Germany Restricts Use of Fertilizers In “Green” Push

Under the direction of the European Union, Germany has greatly restricted the use of nitrate fertilizers for large portions of farmland in North Rhine-Westphalia.

Farmers in North Rhine-Westphalia are now required to use 20% less nitrate fertilizer in areas deemed to have “problematic” levels of nitrogen.

The new rules are part of the EU’s green agenda, which requires reducing the amount of nitrogen in certain parts of Europe.

The consequences of the ban could be disastrous for food production, reducing yield and the quality of the produce and exacerbating the already growing food shortages caused by the war in Ukraine.

The EU-led green agenda has already led to unrest in the Netherlands.
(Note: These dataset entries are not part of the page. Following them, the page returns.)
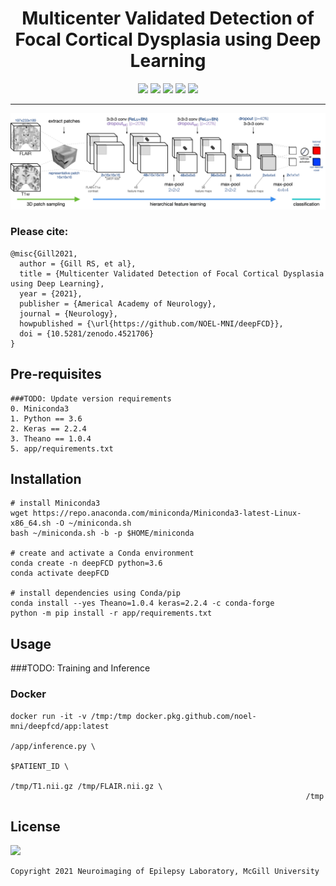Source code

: <h1 align="center">
  <b>Multicenter Validated Detection of Focal Cortical Dysplasia using Deep Learning</b><br>
</h1>

<p align="center">
      <a href="https://www.python.org/">
        <img src="https://img.shields.io/badge/Python-3.6-ff69b4.svg" /></a>
      <a href= "https://keras.io/">
        <img src="https://img.shields.io/badge/Keras-2.2.4-2BAF2B.svg" /></a>
      <a href= "https://github.com/Theano/Theano">
        <img src="https://img.shields.io/badge/Theano-1.0.4-2BAF2B.svg" /></a>
      <a href= "https://github.com/NOEL-MNI/deepFCD/blob/main/LICENSE">
        <img src="https://img.shields.io/badge/License-BSD%203--Clause-blue.svg" /></a>
      <a href= "https://zenodo.org/deposit/4521706">
        <img src="https://zenodo.org/badge/4521706.svg" /></a>
</p>


------------------------

![](assets/diagram.jpg)

### Please cite:
```TeX
@misc{Gill2021,
  author = {Gill RS, et al},
  title = {Multicenter Validated Detection of Focal Cortical Dysplasia using Deep Learning},
  year = {2021},
  publisher = {Americal Academy of Neurology},
  journal = {Neurology},
  howpublished = {\url{https://github.com/NOEL-MNI/deepFCD}},
  doi = {10.5281/zenodo.4521706}
}
```

## Pre-requisites
```console
###TODO: Update version requirements
0. Miniconda3
1. Python == 3.6
2. Keras == 2.2.4
3. Theano == 1.0.4
5. app/requirements.txt
```

## Installation

```console
# install Miniconda3
wget https://repo.anaconda.com/miniconda/Miniconda3-latest-Linux-x86_64.sh -O ~/miniconda.sh
bash ~/miniconda.sh -b -p $HOME/miniconda

# create and activate a Conda environment
conda create -n deepFCD python=3.6
conda activate deepFCD

# install dependencies using Conda/pip
conda install --yes Theano=1.0.4 keras=2.2.4 -c conda-forge
python -m pip install -r app/requirements.txt
```


## Usage
###TODO: Training and Inference
### Docker
```console
docker run -it -v /tmp:/tmp docker.pkg.github.com/noel-mni/deepfcd/app:latest
                                                                  /app/inference.py \
                                                                  $PATIENT_ID \
                                                                  /tmp/T1.nii.gz /tmp/FLAIR.nii.gz \
                                                                  /tmp
```

## License
<a href= "https://opensource.org/licenses/BSD-3-Clause"><img src="https://img.shields.io/badge/License-BSD%203--Clause-blue.svg" /></a>
```Shell
Copyright 2021 Neuroimaging of Epilepsy Laboratory, McGill University
```
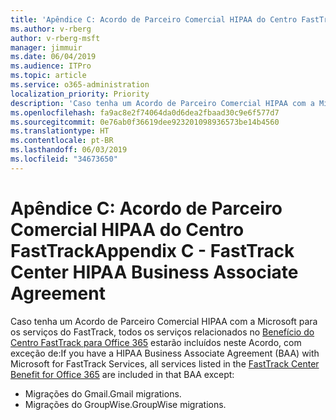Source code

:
 ```yaml
---
title: 'Apêndice C: Acordo de Parceiro Comercial HIPAA do Centro FastTrack'
ms.author: v-rberg
author: v-rberg-msft
manager: jimmuir
ms.date: 06/04/2019
ms.audience: ITPro
ms.topic: article
ms.service: o365-administration
localization_priority: Priority
description: 'Caso tenha um Acordo de Parceiro Comercial HIPAA com a Microsoft para os serviços do FastTrack, todos os serviços relacionados no Benefícios do Centro FastTrack para Office 365 estarão incluídos neste Acordo, com exceção de:'
ms.openlocfilehash: fa9ac8e2f74064da0d6dea2fbaad30c9e6f577d7
ms.sourcegitcommit: 0e76ab0f36619dee923201098936573be14b4560
ms.translationtype: HT
ms.contentlocale: pt-BR
ms.lasthandoff: 06/03/2019
ms.locfileid: "34673650"
---
```

# <a name="appendix-c---fasttrack-center-hipaa-business-associate-agreement"></a><span data-ttu-id="9cd29-103">Apêndice C: Acordo de Parceiro Comercial HIPAA do Centro FastTrack</span><span class="sxs-lookup"><span data-stu-id="9cd29-103">Appendix C - FastTrack Center HIPAA Business Associate Agreement</span></span>

<span data-ttu-id="9cd29-104">Caso tenha um Acordo de Parceiro Comercial HIPAA com a Microsoft para os serviços do FastTrack, todos os serviços relacionados no [Benefício do Centro FastTrack para Office 365](O365-fasttrack-benefit-for-office-365.md) estarão incluídos neste Acordo, com exceção de:</span><span class="sxs-lookup"><span data-stu-id="9cd29-104">If you have a HIPAA Business Associate Agreement (BAA) with Microsoft for FastTrack Services, all services listed in the [FastTrack Center Benefit for Office 365](O365-fasttrack-benefit-for-office-365.md) are included in that BAA except:</span></span> 
  
- <span data-ttu-id="9cd29-105">Migrações do Gmail.</span><span class="sxs-lookup"><span data-stu-id="9cd29-105">Gmail migrations.</span></span>   
- <span data-ttu-id="9cd29-106">Migrações do GroupWise.</span><span class="sxs-lookup"><span data-stu-id="9cd29-106">GroupWise migrations.</span></span>
    

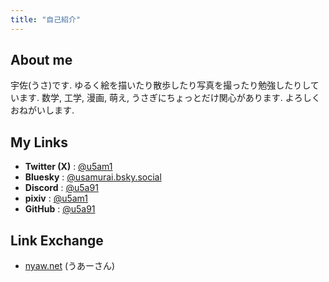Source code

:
 ```yaml
---
title: "自己紹介"
---
```


## About me

宇佐(うさ)です. ゆるく絵を描いたり散歩したり写真を撮ったり勉強したりしています.
数学, 工学, 漫画, 萌え, うさぎにちょっとだけ関心があります. よろしくおねがいします.

## My Links

- **Twitter (X)** : [@u5am1](https://x.com/u5am1)
- **Bluesky** : [@usamurai.bsky.social](https://bsky.app/profile/usamurai.bsky.social)
- **Discord** : [@u5a91](https://discordlookup.com/user/967799520765288448)
- **pixiv** : [@u5am1](https://www.pixiv.net/users/108945175)
- **GitHub** : [@u5a91](https://github.com/u5a91/)

## Link Exchange
- [nyaw.net](https://nyaw.net) (うあーさん)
Netherlands’ Agriculture Minister Henk Staghouwer resigned from his post in September following protests against the government restrictions on nitrogen emissions.

Holland exports the most food on earth, behind only America, using a technique known as the Haber-Bosch process, a method of infusing fertilizer with nitrogen to increase yield efficiency.
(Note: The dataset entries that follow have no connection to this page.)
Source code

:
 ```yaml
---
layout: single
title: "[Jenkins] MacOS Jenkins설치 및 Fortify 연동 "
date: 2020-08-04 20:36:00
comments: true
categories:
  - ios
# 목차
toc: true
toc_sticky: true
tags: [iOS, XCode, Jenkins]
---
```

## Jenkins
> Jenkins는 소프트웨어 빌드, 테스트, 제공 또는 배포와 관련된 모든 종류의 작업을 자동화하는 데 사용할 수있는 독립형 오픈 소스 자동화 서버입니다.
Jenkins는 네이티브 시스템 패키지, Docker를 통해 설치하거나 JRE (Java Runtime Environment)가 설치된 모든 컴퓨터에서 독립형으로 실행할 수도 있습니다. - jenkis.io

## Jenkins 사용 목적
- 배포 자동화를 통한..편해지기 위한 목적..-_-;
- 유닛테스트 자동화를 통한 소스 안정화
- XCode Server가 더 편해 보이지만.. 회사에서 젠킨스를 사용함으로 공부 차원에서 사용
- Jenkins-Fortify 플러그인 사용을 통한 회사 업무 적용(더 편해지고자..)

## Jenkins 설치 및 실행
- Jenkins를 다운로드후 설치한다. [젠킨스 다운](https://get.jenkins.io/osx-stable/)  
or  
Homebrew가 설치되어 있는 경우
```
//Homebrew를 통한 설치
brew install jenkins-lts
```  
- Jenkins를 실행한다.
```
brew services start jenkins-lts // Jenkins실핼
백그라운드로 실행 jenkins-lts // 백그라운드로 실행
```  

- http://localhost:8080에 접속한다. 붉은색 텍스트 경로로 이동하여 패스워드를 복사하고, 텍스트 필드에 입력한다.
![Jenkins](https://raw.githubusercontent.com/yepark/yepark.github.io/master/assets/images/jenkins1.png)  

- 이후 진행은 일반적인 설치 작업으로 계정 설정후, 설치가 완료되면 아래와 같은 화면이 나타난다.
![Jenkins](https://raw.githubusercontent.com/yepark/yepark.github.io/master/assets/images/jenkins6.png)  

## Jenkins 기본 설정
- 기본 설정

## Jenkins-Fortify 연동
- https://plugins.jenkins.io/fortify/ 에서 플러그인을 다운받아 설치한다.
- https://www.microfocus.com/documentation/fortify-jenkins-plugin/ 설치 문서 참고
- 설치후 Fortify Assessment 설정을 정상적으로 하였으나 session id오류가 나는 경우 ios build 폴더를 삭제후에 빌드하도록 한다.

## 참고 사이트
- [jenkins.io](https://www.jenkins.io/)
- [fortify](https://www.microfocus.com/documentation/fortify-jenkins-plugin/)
Haber-Bosch is responsible for the existence of half the world’s population today and is sometimes referred to as “the detonator of the population explosion”because it enables farmers to grow more food on less land.

In July, Dutch farmers protested the restrictions on nitrogen emissions by throwing flaming manure in the streets and setting hay bales on fire.

However, the Dutch government continues to push its green agenda, announcing in November that it is buying out and closing as many as 3,000 farms in the country in an attempt to halve the country’s nitrogen emissions by 2030.

Dutch Nitrogen Minister Christianne van der Wal told members of parliament last week that if farmers do not agree to sell, the buyouts could become compulsory. “There is no better offer coming,” she said.

A ban on Srilanka’s use of synthetic fertilizers and pesticides in 2019 led to a drastic drop in production, soaring inflation, and the collapse of the country’s currency by 2021.

North Rhine-Westphalia’s minister of agriculture and consumer protection, Silke Gorissen, called the new nitrate regulations “a step backwards.”

Vice president of the Rhenish Agricultural Association, Erich Gussen, said that the new rules had caused “great indignation” among farmers and suggested that farmers would not accept the rules without a fight.